The bringing of the Spirit and the prophetic

In the Old Testament the operation of the gifts was with special people and for the moment but now things are changing. Zechariah is prophesying and Mary is singing with outbursts of praise. Mary, Elizabeth and even John the Baptist in his mother’s womb is filled with the Spirit. As Bob Dylan would sing The Times They Are A Changin. We better hold on cause it is just getting started.

There is an eruption of the miraculous

We have probably been to too many Christmas programs where little boys and girls get to play the part of angels. When the people in the Christmas story saw angels they freaked out a little. The shepherds in the field saw one angel and were terrified we can only imagine what they felt when they saw a multitude of them. But in the Bible story of Christmas the miraculous seems to be everywhere with angels and dreams and stars of direction in the sky. Are we ready to get in on the story of Christmas today?

The unexpected get to be involved

My home church pastor made a good point this week when he pointed out that outsiders get invited into the story of Christmas.

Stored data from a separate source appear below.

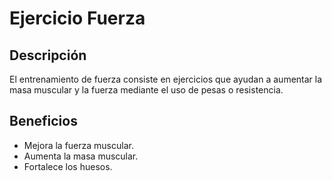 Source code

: # Ejercicio Fuerza

## Descripción
El entrenamiento de fuerza consiste en ejercicios que ayudan a aumentar la masa muscular y la fuerza mediante el uso de pesas o resistencia.

## Beneficios
- Mejora la fuerza muscular.
- Aumenta la masa muscular.
- Fortalece los huesos.
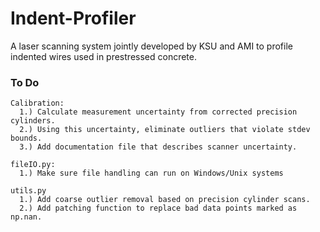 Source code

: # Indent-Profiler
A laser scanning system jointly developed by KSU and AMI to profile indented wires used in prestressed concrete.

### To Do
	Calibration:
	  1.) Calculate measurement uncertainty from corrected precision cylinders.
      2.) Using this uncertainty, eliminate outliers that violate stdev bounds.
	  3.) Add documentation file that describes scanner uncertainty.

	fileIO.py:
	  1.) Make sure file handling can run on Windows/Unix systems

	utils.py
	  1.) Add coarse outlier removal based on precision cylinder scans.
	  2.) Add patching function to replace bad data points marked as np.nan.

If Mary was a teenage mom and Elizabeth was a senior citizen they would have made an unusual pair. Shepherds with no names get a personal invitation to the story. And the birth of Jesus story reminds us that even foreigners get involved with wise men from another land getting to be a part. Jesus even gets to experience life as an immigrant in the story of the Bible. No nice neat bows on the end here. Pentecostals have traditionally been for the down and out person and the outsider and it starts with Christmas.

Prayer is shown as the engine that keeps the story going

When Luke starts his story and Zechariah goes in to be with God, Luke makes the point that, “the whole multitude of the people were praying outside.” (1:10) This will be a lesson he goes back to again and again through his two books. When the people give themselves to prayer God shows up. Prayer is what drives us into the mission of God. The prayer of God’s people is sprinkled in right from the beginning.

The heart pounding fact about Christmas is it was a starting point for a way for us to interact with God. He will take ordinary, fragile and broken people and use them as they are filled with the Spirit. Will you be one of them?

(BTW-For a scholarly look at the connection of the Spirit in the book of Luke I recommend Roger Stronstad’s book The Charismatic Theology of St Luke)

Give yourself a break – Amazing Grace


The other day my daughter was working on a Rubik’s Cube. She wanted to know if I could help. I told her that I had solved it years ago when I had put solving the Rubik’s Cube on my “bucket list.” It was after solving it by watching some YouTube videos that I wrote my first blog on a site that I could not even find when looking for it today.

It makes me wonder how things would have been different if I had given up when I was making mistakes in solving it or when I struggle with writing a post. That takes us to one of my favorite books that I have read in the last couple years: The Making of an Ordinary Saint by Nathan Foster. Nathan is the son of author Richard Foster and one of my favorite quotes from that book is, “Yet grace understands my humanness. Grace gives me space to keep going, appreciate the process and accept what I lack.”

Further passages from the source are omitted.